__Data items__
•••••
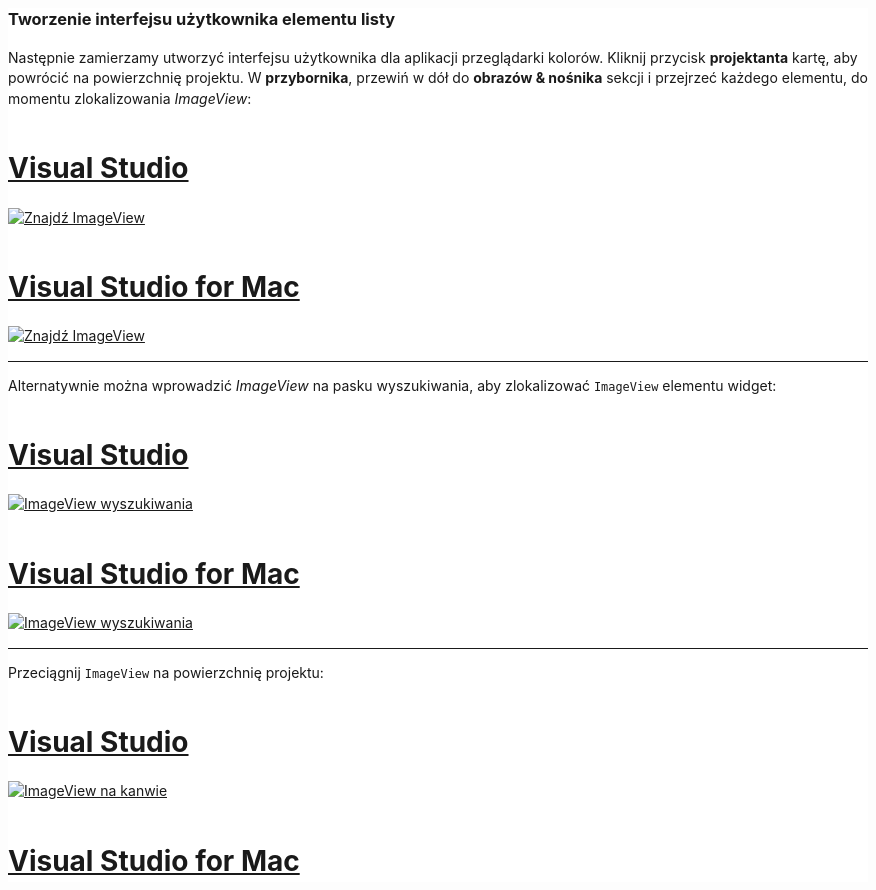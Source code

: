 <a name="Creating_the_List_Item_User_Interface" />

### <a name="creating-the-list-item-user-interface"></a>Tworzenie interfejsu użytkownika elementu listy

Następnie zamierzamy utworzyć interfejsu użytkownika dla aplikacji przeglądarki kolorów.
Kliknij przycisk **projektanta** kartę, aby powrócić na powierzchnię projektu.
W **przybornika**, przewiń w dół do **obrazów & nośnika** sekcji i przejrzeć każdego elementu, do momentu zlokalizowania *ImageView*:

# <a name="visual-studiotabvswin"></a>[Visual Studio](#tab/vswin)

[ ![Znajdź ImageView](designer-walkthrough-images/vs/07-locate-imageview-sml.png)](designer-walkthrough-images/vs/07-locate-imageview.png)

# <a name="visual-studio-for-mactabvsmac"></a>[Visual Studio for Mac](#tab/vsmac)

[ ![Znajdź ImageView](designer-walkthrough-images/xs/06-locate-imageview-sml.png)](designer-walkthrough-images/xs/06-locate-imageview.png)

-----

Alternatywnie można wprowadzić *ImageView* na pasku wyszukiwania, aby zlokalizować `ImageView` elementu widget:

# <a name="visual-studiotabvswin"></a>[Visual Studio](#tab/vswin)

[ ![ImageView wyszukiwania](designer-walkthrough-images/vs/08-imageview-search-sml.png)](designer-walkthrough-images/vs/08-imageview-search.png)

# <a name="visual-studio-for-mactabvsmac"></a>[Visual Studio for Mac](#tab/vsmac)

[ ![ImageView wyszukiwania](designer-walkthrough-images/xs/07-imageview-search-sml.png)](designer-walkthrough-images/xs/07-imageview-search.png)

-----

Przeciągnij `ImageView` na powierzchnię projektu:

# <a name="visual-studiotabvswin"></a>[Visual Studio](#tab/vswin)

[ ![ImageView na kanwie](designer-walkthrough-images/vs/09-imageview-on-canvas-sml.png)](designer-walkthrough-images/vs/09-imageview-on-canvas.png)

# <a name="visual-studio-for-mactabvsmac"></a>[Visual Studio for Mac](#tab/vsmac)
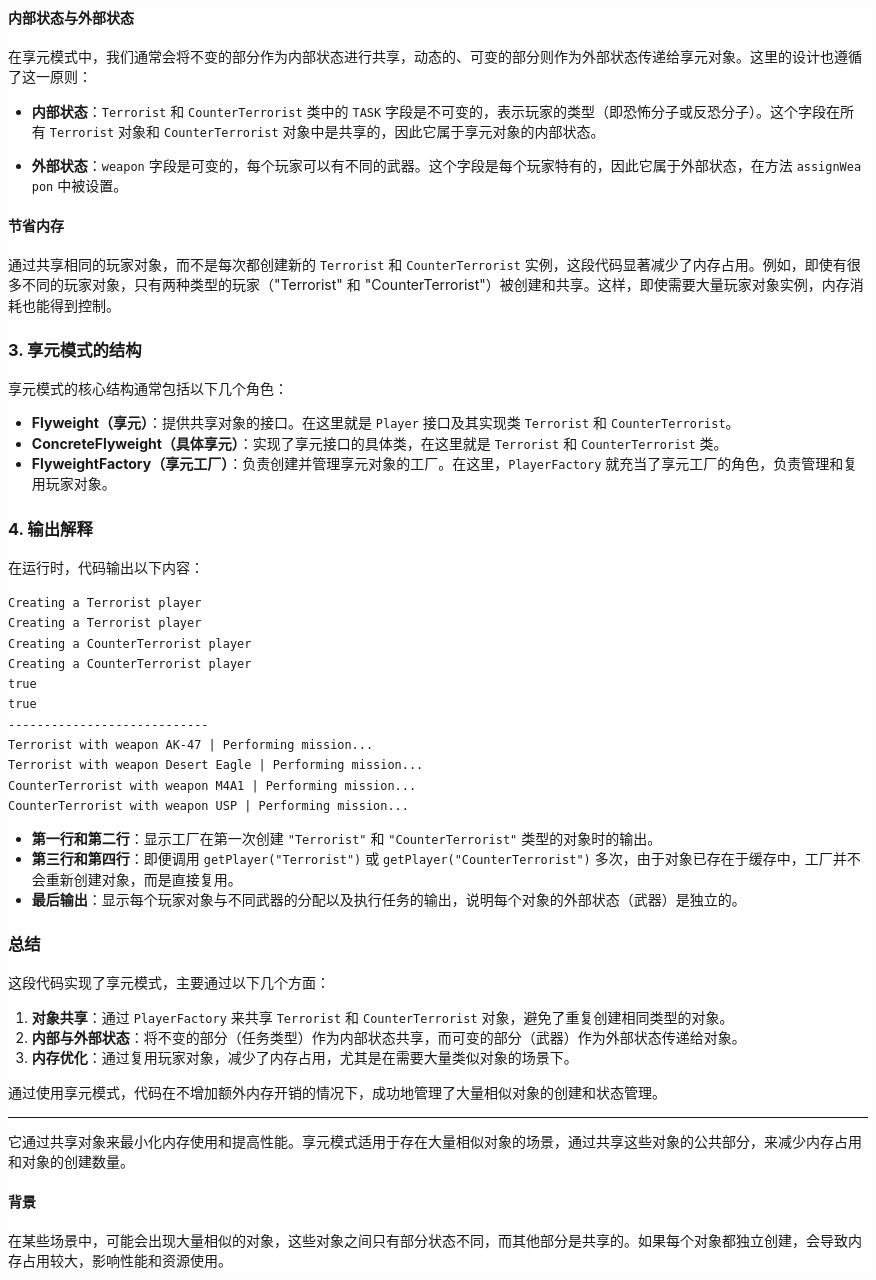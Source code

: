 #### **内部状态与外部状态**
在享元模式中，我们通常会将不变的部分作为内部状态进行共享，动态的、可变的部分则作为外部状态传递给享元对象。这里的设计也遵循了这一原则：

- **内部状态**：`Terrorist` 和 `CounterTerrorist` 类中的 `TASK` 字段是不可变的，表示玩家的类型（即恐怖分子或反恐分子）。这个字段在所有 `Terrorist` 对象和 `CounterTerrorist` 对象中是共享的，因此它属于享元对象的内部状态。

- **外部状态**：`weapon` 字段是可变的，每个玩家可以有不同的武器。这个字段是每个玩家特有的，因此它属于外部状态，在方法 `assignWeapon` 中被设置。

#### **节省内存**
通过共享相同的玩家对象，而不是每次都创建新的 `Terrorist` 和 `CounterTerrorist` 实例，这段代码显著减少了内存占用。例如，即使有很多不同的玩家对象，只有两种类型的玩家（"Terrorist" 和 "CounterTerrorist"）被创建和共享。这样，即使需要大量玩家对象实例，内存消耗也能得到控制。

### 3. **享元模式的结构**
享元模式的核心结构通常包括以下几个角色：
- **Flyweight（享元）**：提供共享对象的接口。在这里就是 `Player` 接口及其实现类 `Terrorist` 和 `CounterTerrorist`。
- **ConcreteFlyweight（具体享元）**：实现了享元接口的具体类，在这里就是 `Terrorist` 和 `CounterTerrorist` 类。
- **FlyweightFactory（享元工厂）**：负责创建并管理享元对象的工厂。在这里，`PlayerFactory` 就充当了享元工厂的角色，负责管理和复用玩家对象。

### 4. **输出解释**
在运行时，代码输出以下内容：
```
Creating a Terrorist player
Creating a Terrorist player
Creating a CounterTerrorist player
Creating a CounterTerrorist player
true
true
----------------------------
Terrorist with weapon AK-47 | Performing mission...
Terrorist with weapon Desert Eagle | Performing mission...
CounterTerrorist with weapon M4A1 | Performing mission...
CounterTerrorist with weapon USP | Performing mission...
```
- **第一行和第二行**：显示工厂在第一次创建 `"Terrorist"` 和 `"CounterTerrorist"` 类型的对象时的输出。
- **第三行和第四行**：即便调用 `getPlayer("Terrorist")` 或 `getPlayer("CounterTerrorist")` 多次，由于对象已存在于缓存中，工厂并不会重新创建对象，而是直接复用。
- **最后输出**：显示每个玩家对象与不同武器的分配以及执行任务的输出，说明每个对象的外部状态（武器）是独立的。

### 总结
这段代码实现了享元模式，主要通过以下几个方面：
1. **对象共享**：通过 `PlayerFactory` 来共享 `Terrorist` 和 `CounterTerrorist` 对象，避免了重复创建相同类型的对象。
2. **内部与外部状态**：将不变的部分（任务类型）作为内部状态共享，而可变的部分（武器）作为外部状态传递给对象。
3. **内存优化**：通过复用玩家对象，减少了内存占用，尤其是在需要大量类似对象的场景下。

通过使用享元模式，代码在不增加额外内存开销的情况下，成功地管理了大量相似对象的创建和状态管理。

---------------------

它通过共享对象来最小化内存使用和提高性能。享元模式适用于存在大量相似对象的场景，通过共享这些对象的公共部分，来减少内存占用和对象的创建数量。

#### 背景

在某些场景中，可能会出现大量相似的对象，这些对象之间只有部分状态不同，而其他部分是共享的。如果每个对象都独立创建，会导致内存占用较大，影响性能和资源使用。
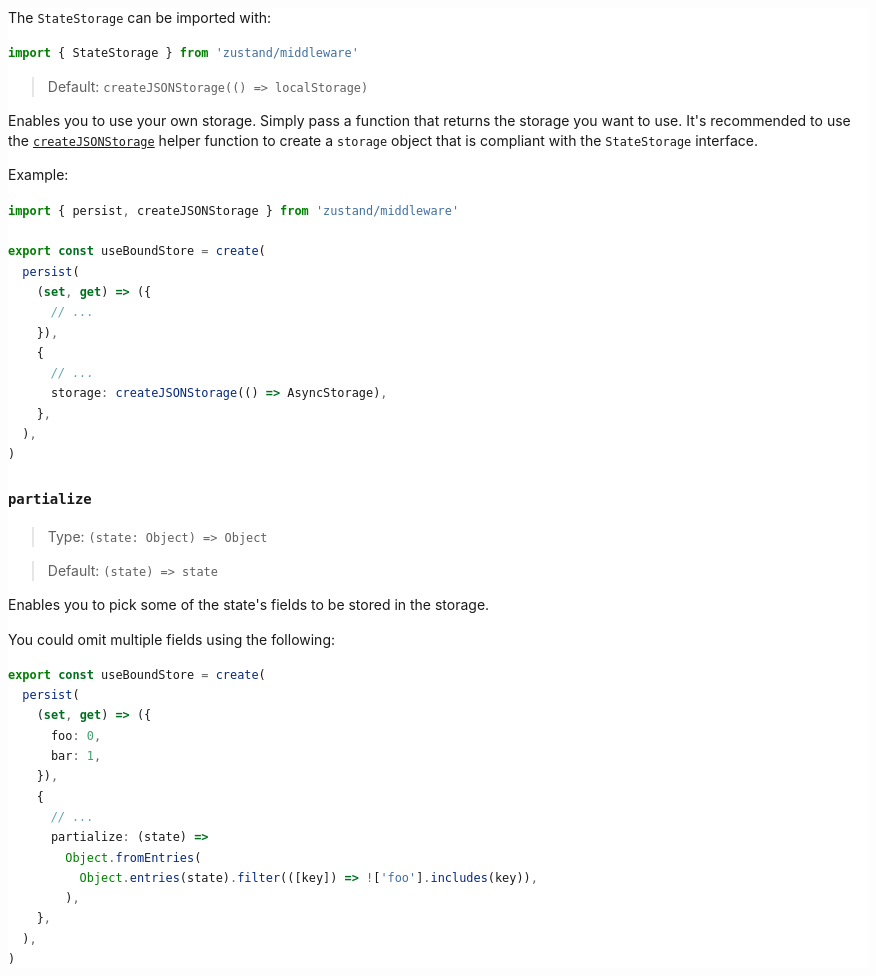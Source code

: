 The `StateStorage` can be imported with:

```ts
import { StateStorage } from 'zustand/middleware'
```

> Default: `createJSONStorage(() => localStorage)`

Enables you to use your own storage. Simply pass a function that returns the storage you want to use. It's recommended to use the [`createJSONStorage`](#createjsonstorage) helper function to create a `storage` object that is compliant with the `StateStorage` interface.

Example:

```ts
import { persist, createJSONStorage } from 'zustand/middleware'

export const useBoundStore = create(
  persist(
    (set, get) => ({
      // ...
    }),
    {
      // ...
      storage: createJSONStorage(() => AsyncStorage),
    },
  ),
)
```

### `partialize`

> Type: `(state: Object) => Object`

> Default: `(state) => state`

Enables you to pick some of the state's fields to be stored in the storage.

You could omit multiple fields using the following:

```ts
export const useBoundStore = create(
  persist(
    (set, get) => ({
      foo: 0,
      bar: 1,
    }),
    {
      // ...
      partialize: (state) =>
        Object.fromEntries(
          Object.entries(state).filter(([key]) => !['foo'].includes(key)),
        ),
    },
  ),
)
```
•••••
__WHAT IS EXPECTED__
The answer must match the entries above line for line, with the pictures dropped.

__ANSWER TO THIS TASK__
Source code

: <a name="Creating_the_List_Item_User_Interface" />

### <a name="creating-the-list-item-user-interface"></a>Tworzenie interfejsu użytkownika elementu listy

Następnie zamierzamy utworzyć interfejsu użytkownika dla aplikacji przeglądarki kolorów.
Kliknij przycisk **projektanta** kartę, aby powrócić na powierzchnię projektu.
W **przybornika**, przewiń w dół do **obrazów & nośnika** sekcji i przejrzeć każdego elementu, do momentu zlokalizowania *ImageView*:

# <a name="visual-studiotabvswin"></a>[Visual Studio](#tab/vswin)

[ ![Znajdź ImageView](designer-walkthrough-images/vs/07-locate-imageview-sml.png)](designer-walkthrough-images/vs/07-locate-imageview.png)

# <a name="visual-studio-for-mactabvsmac"></a>[Visual Studio for Mac](#tab/vsmac)

[ ![Znajdź ImageView](designer-walkthrough-images/xs/06-locate-imageview-sml.png)](designer-walkthrough-images/xs/06-locate-imageview.png)

-----

Alternatywnie można wprowadzić *ImageView* na pasku wyszukiwania, aby zlokalizować `ImageView` elementu widget:

# <a name="visual-studiotabvswin"></a>[Visual Studio](#tab/vswin)

[ ![ImageView wyszukiwania](designer-walkthrough-images/vs/08-imageview-search-sml.png)](designer-walkthrough-images/vs/08-imageview-search.png)

# <a name="visual-studio-for-mactabvsmac"></a>[Visual Studio for Mac](#tab/vsmac)

[ ![ImageView wyszukiwania](designer-walkthrough-images/xs/07-imageview-search-sml.png)](designer-walkthrough-images/xs/07-imageview-search.png)

-----

Przeciągnij `ImageView` na powierzchnię projektu:

# <a name="visual-studiotabvswin"></a>[Visual Studio](#tab/vswin)

[ ![ImageView na kanwie](designer-walkthrough-images/vs/09-imageview-on-canvas-sml.png)](designer-walkthrough-images/vs/09-imageview-on-canvas.png)

# <a name="visual-studio-for-mactabvsmac"></a>[Visual Studio for Mac](#tab/vsmac)
Source code

: #### **内部状态与外部状态**
在享元模式中，我们通常会将不变的部分作为内部状态进行共享，动态的、可变的部分则作为外部状态传递给享元对象。这里的设计也遵循了这一原则：

- **内部状态**：`Terrorist` 和 `CounterTerrorist` 类中的 `TASK` 字段是不可变的，表示玩家的类型（即恐怖分子或反恐分子）。这个字段在所有 `Terrorist` 对象和 `CounterTerrorist` 对象中是共享的，因此它属于享元对象的内部状态。

- **外部状态**：`weapon` 字段是可变的，每个玩家可以有不同的武器。这个字段是每个玩家特有的，因此它属于外部状态，在方法 `assignWeapon` 中被设置。

#### **节省内存**
通过共享相同的玩家对象，而不是每次都创建新的 `Terrorist` 和 `CounterTerrorist` 实例，这段代码显著减少了内存占用。例如，即使有很多不同的玩家对象，只有两种类型的玩家（"Terrorist" 和 "CounterTerrorist"）被创建和共享。这样，即使需要大量玩家对象实例，内存消耗也能得到控制。

### 3. **享元模式的结构**
享元模式的核心结构通常包括以下几个角色：
- **Flyweight（享元）**：提供共享对象的接口。在这里就是 `Player` 接口及其实现类 `Terrorist` 和 `CounterTerrorist`。
- **ConcreteFlyweight（具体享元）**：实现了享元接口的具体类，在这里就是 `Terrorist` 和 `CounterTerrorist` 类。
- **FlyweightFactory（享元工厂）**：负责创建并管理享元对象的工厂。在这里，`PlayerFactory` 就充当了享元工厂的角色，负责管理和复用玩家对象。

### 4. **输出解释**
在运行时，代码输出以下内容：
```
Creating a Terrorist player
Creating a Terrorist player
Creating a CounterTerrorist player
Creating a CounterTerrorist player
true
true
----------------------------
Terrorist with weapon AK-47 | Performing mission...
Terrorist with weapon Desert Eagle | Performing mission...
CounterTerrorist with weapon M4A1 | Performing mission...
CounterTerrorist with weapon USP | Performing mission...
```
- **第一行和第二行**：显示工厂在第一次创建 `"Terrorist"` 和 `"CounterTerrorist"` 类型的对象时的输出。
- **第三行和第四行**：即便调用 `getPlayer("Terrorist")` 或 `getPlayer("CounterTerrorist")` 多次，由于对象已存在于缓存中，工厂并不会重新创建对象，而是直接复用。
- **最后输出**：显示每个玩家对象与不同武器的分配以及执行任务的输出，说明每个对象的外部状态（武器）是独立的。

### 总结
这段代码实现了享元模式，主要通过以下几个方面：
1. **对象共享**：通过 `PlayerFactory` 来共享 `Terrorist` 和 `CounterTerrorist` 对象，避免了重复创建相同类型的对象。
2. **内部与外部状态**：将不变的部分（任务类型）作为内部状态共享，而可变的部分（武器）作为外部状态传递给对象。
3. **内存优化**：通过复用玩家对象，减少了内存占用，尤其是在需要大量类似对象的场景下。

通过使用享元模式，代码在不增加额外内存开销的情况下，成功地管理了大量相似对象的创建和状态管理。

---------------------

它通过共享对象来最小化内存使用和提高性能。享元模式适用于存在大量相似对象的场景，通过共享这些对象的公共部分，来减少内存占用和对象的创建数量。

#### 背景

在某些场景中，可能会出现大量相似的对象，这些对象之间只有部分状态不同，而其他部分是共享的。如果每个对象都独立创建，会导致内存占用较大，影响性能和资源使用。
Source code

: The `StateStorage` can be imported with:

```ts
import { StateStorage } from 'zustand/middleware'
```

> Default: `createJSONStorage(() => localStorage)`

Enables you to use your own storage. Simply pass a function that returns the storage you want to use. It's recommended to use the [`createJSONStorage`](#createjsonstorage) helper function to create a `storage` object that is compliant with the `StateStorage` interface.

Example:

```ts
import { persist, createJSONStorage } from 'zustand/middleware'

export const useBoundStore = create(
  persist(
    (set, get) => ({
      // ...
    }),
    {
      // ...
      storage: createJSONStorage(() => AsyncStorage),
    },
  ),
)
```

### `partialize`

> Type: `(state: Object) => Object`

> Default: `(state) => state`

Enables you to pick some of the state's fields to be stored in the storage.

You could omit multiple fields using the following:

```ts
export const useBoundStore = create(
  persist(
    (set, get) => ({
      foo: 0,
      bar: 1,
    }),
    {
      // ...
      partialize: (state) =>
        Object.fromEntries(
          Object.entries(state).filter(([key]) => !['foo'].includes(key)),
        ),
    },
  ),
)
```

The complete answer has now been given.